What is being asked: Go through the entries and copy each one exactly. Leave none out.

+++ Information given +++

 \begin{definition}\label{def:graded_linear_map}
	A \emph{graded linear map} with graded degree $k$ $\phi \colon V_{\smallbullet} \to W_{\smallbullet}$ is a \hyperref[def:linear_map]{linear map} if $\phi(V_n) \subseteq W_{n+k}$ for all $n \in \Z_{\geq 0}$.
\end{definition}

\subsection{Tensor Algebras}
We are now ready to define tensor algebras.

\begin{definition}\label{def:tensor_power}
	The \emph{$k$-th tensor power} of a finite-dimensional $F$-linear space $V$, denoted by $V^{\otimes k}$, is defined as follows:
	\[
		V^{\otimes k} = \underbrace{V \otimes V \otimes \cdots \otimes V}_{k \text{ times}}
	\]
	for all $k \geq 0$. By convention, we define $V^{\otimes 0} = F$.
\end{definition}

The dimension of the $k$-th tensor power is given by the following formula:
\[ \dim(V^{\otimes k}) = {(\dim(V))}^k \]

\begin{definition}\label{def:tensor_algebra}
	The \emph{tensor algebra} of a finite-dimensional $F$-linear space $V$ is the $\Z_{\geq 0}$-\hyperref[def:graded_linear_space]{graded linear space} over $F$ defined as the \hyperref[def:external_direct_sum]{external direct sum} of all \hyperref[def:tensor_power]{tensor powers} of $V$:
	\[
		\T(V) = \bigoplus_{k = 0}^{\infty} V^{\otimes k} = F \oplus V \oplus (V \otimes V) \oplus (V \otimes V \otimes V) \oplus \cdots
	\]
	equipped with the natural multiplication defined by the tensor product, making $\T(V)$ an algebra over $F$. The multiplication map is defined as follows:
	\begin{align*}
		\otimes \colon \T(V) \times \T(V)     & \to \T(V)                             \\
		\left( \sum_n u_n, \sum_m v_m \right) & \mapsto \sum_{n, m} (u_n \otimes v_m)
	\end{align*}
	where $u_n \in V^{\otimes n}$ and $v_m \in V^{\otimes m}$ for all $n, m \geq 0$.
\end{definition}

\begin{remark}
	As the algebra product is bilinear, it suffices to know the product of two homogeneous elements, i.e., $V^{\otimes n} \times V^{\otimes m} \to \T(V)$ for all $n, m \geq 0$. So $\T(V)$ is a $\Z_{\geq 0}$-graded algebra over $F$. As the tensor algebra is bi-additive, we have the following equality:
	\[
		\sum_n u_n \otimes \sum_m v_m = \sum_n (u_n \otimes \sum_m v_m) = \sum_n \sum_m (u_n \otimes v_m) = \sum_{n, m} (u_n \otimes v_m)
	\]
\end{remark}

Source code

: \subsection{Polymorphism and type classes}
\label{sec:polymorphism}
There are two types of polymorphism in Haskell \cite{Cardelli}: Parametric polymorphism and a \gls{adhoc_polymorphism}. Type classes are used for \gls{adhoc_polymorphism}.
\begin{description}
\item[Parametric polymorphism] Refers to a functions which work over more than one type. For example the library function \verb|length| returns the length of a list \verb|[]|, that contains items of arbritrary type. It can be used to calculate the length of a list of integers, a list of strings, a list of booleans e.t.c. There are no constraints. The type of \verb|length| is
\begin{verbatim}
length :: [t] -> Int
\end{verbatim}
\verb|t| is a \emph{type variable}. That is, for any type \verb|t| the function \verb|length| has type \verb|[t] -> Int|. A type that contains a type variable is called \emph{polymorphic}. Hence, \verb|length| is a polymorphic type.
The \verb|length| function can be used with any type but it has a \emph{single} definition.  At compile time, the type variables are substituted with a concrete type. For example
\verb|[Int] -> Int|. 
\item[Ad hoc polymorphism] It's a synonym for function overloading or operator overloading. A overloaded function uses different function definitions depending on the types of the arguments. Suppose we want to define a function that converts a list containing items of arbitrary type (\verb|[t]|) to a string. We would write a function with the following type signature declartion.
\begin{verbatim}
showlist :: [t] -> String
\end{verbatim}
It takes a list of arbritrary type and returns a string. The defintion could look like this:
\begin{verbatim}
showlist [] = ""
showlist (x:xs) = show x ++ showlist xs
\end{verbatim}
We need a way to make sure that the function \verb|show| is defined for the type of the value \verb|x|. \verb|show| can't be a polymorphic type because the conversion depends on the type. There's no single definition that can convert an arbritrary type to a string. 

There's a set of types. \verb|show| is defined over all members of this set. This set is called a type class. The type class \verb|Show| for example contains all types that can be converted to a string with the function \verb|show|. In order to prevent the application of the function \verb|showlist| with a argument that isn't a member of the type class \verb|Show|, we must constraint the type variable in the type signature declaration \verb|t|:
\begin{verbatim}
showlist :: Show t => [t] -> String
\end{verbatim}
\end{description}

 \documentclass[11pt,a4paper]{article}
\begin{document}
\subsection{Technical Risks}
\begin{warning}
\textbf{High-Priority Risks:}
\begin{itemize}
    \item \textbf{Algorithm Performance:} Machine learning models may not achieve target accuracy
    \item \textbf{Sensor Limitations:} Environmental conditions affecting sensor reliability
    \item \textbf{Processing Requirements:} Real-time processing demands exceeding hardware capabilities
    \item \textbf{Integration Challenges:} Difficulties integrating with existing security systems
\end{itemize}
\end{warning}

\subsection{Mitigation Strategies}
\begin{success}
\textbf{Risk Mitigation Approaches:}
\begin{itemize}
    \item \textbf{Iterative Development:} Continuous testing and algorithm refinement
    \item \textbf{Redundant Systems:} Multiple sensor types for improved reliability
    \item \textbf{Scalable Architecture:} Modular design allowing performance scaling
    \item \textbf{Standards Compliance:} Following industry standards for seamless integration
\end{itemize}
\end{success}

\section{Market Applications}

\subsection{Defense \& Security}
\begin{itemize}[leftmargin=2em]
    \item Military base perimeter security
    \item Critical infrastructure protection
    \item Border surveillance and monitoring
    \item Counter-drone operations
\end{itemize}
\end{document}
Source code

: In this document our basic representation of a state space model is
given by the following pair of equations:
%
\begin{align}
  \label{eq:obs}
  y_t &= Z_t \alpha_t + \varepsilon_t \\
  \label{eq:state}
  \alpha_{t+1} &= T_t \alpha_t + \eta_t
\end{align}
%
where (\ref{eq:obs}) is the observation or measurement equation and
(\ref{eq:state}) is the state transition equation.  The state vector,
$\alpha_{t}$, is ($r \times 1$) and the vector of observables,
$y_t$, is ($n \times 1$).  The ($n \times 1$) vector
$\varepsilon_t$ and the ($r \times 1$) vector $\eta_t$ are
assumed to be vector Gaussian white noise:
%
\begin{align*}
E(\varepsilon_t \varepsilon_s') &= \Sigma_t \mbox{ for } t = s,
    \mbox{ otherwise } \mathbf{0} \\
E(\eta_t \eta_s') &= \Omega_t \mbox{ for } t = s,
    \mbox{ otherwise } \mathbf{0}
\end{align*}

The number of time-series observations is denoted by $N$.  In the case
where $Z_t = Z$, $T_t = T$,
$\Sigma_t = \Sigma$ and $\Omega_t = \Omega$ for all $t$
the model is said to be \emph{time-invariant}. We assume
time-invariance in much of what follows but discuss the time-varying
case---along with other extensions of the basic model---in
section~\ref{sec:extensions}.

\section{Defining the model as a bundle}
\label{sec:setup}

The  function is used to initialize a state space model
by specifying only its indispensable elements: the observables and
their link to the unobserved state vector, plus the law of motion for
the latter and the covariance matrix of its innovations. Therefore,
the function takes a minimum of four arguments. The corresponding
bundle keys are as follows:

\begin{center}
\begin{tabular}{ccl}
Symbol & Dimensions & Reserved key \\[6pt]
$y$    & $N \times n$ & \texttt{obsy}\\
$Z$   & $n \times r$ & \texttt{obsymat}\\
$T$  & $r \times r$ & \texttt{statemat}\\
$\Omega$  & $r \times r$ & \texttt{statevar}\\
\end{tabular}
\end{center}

+++

Exercise result:
 \begin{definition}\label{def:graded_linear_map}
	A \emph{graded linear map} with graded degree $k$ $\phi \colon V_{\smallbullet} \to W_{\smallbullet}$ is a \hyperref[def:linear_map]{linear map} if $\phi(V_n) \subseteq W_{n+k}$ for all $n \in \Z_{\geq 0}$.
\end{definition}

\subsection{Tensor Algebras}
We are now ready to define tensor algebras.

\begin{definition}\label{def:tensor_power}
	The \emph{$k$-th tensor power} of a finite-dimensional $F$-linear space $V$, denoted by $V^{\otimes k}$, is defined as follows:
	\[
		V^{\otimes k} = \underbrace{V \otimes V \otimes \cdots \otimes V}_{k \text{ times}}
	\]
	for all $k \geq 0$. By convention, we define $V^{\otimes 0} = F$.
\end{definition}

The dimension of the $k$-th tensor power is given by the following formula:
\[ \dim(V^{\otimes k}) = {(\dim(V))}^k \]

\begin{definition}\label{def:tensor_algebra}
	The \emph{tensor algebra} of a finite-dimensional $F$-linear space $V$ is the $\Z_{\geq 0}$-\hyperref[def:graded_linear_space]{graded linear space} over $F$ defined as the \hyperref[def:external_direct_sum]{external direct sum} of all \hyperref[def:tensor_power]{tensor powers} of $V$:
	\[
		\T(V) = \bigoplus_{k = 0}^{\infty} V^{\otimes k} = F \oplus V \oplus (V \otimes V) \oplus (V \otimes V \otimes V) \oplus \cdots
	\]
	equipped with the natural multiplication defined by the tensor product, making $\T(V)$ an algebra over $F$. The multiplication map is defined as follows:
	\begin{align*}
		\otimes \colon \T(V) \times \T(V)     & \to \T(V)                             \\
		\left( \sum_n u_n, \sum_m v_m \right) & \mapsto \sum_{n, m} (u_n \otimes v_m)
	\end{align*}
	where $u_n \in V^{\otimes n}$ and $v_m \in V^{\otimes m}$ for all $n, m \geq 0$.
\end{definition}

\begin{remark}
	As the algebra product is bilinear, it suffices to know the product of two homogeneous elements, i.e., $V^{\otimes n} \times V^{\otimes m} \to \T(V)$ for all $n, m \geq 0$. So $\T(V)$ is a $\Z_{\geq 0}$-graded algebra over $F$. As the tensor algebra is bi-additive, we have the following equality:
	\[
		\sum_n u_n \otimes \sum_m v_m = \sum_n (u_n \otimes \sum_m v_m) = \sum_n \sum_m (u_n \otimes v_m) = \sum_{n, m} (u_n \otimes v_m)
	\]
\end{remark}

Source code

: \subsection{Polymorphism and type classes}
\label{sec:polymorphism}
There are two types of polymorphism in Haskell \cite{Cardelli}: Parametric polymorphism and a \gls{adhoc_polymorphism}. Type classes are used for \gls{adhoc_polymorphism}.
\begin{description}
\item[Parametric polymorphism] Refers to a functions which work over more than one type. For example the library function \verb|length| returns the length of a list \verb|[]|, that contains items of arbritrary type. It can be used to calculate the length of a list of integers, a list of strings, a list of booleans e.t.c. There are no constraints. The type of \verb|length| is
\begin{verbatim}
length :: [t] -> Int
\end{verbatim}
\verb|t| is a \emph{type variable}. That is, for any type \verb|t| the function \verb|length| has type \verb|[t] -> Int|. A type that contains a type variable is called \emph{polymorphic}. Hence, \verb|length| is a polymorphic type.
The \verb|length| function can be used with any type but it has a \emph{single} definition.  At compile time, the type variables are substituted with a concrete type. For example
\verb|[Int] -> Int|. 
\item[Ad hoc polymorphism] It's a synonym for function overloading or operator overloading. A overloaded function uses different function definitions depending on the types of the arguments. Suppose we want to define a function that converts a list containing items of arbitrary type (\verb|[t]|) to a string. We would write a function with the following type signature declartion.
\begin{verbatim}
showlist :: [t] -> String
\end{verbatim}
It takes a list of arbritrary type and returns a string. The defintion could look like this:
\begin{verbatim}
showlist [] = ""
showlist (x:xs) = show x ++ showlist xs
\end{verbatim}
We need a way to make sure that the function \verb|show| is defined for the type of the value \verb|x|. \verb|show| can't be a polymorphic type because the conversion depends on the type. There's no single definition that can convert an arbritrary type to a string. 

There's a set of types. \verb|show| is defined over all members of this set. This set is called a type class. The type class \verb|Show| for example contains all types that can be converted to a string with the function \verb|show|. In order to prevent the application of the function \verb|showlist| with a argument that isn't a member of the type class \verb|Show|, we must constraint the type variable in the type signature declaration \verb|t|:
\begin{verbatim}
showlist :: Show t => [t] -> String
\end{verbatim}
\end{description}

 \documentclass[11pt,a4paper]{article}
\begin{document}
\subsection{Technical Risks}
\begin{warning}
\textbf{High-Priority Risks:}
\begin{itemize}
    \item \textbf{Algorithm Performance:} Machine learning models may not achieve target accuracy
    \item \textbf{Sensor Limitations:} Environmental conditions affecting sensor reliability
    \item \textbf{Processing Requirements:} Real-time processing demands exceeding hardware capabilities
    \item \textbf{Integration Challenges:} Difficulties integrating with existing security systems
\end{itemize}
\end{warning}

\subsection{Mitigation Strategies}
\begin{success}
\textbf{Risk Mitigation Approaches:}
\begin{itemize}
    \item \textbf{Iterative Development:} Continuous testing and algorithm refinement
    \item \textbf{Redundant Systems:} Multiple sensor types for improved reliability
    \item \textbf{Scalable Architecture:} Modular design allowing performance scaling
    \item \textbf{Standards Compliance:} Following industry standards for seamless integration
\end{itemize}
\end{success}

\section{Market Applications}

\subsection{Defense \& Security}
\begin{itemize}[leftmargin=2em]
    \item Military base perimeter security
    \item Critical infrastructure protection
    \item Border surveillance and monitoring
    \item Counter-drone operations
\end{itemize}
\end{document}
Source code

: In this document our basic representation of a state space model is
given by the following pair of equations:
%
\begin{align}
  \label{eq:obs}
  y_t &= Z_t \alpha_t + \varepsilon_t \\
  \label{eq:state}
  \alpha_{t+1} &= T_t \alpha_t + \eta_t
\end{align}
%
where (\ref{eq:obs}) is the observation or measurement equation and
(\ref{eq:state}) is the state transition equation.  The state vector,
$\alpha_{t}$, is ($r \times 1$) and the vector of observables,
$y_t$, is ($n \times 1$).  The ($n \times 1$) vector
$\varepsilon_t$ and the ($r \times 1$) vector $\eta_t$ are
assumed to be vector Gaussian white noise:
%
\begin{align*}
E(\varepsilon_t \varepsilon_s') &= \Sigma_t \mbox{ for } t = s,
    \mbox{ otherwise } \mathbf{0} \\
E(\eta_t \eta_s') &= \Omega_t \mbox{ for } t = s,
    \mbox{ otherwise } \mathbf{0}
\end{align*}

The number of time-series observations is denoted by $N$.  In the case
where $Z_t = Z$, $T_t = T$,
$\Sigma_t = \Sigma$ and $\Omega_t = \Omega$ for all $t$
the model is said to be \emph{time-invariant}. We assume
time-invariance in much of what follows but discuss the time-varying
case---along with other extensions of the basic model---in
section~\ref{sec:extensions}.

\section{Defining the model as a bundle}
\label{sec:setup}

The  function is used to initialize a state space model
by specifying only its indispensable elements: the observables and
their link to the unobserved state vector, plus the law of motion for
the latter and the covariance matrix of its innovations. Therefore,
the function takes a minimum of four arguments. The corresponding
bundle keys are as follows:

\begin{center}
\begin{tabular}{ccl}
Symbol & Dimensions & Reserved key \\[6pt]
$y$    & $N \times n$ & \texttt{obsy}\\
$Z$   & $n \times r$ & \texttt{obsymat}\\
$T$  & $r \times r$ & \texttt{statemat}\\
$\Omega$  & $r \times r$ & \texttt{statevar}\\
\end{tabular}
\end{center}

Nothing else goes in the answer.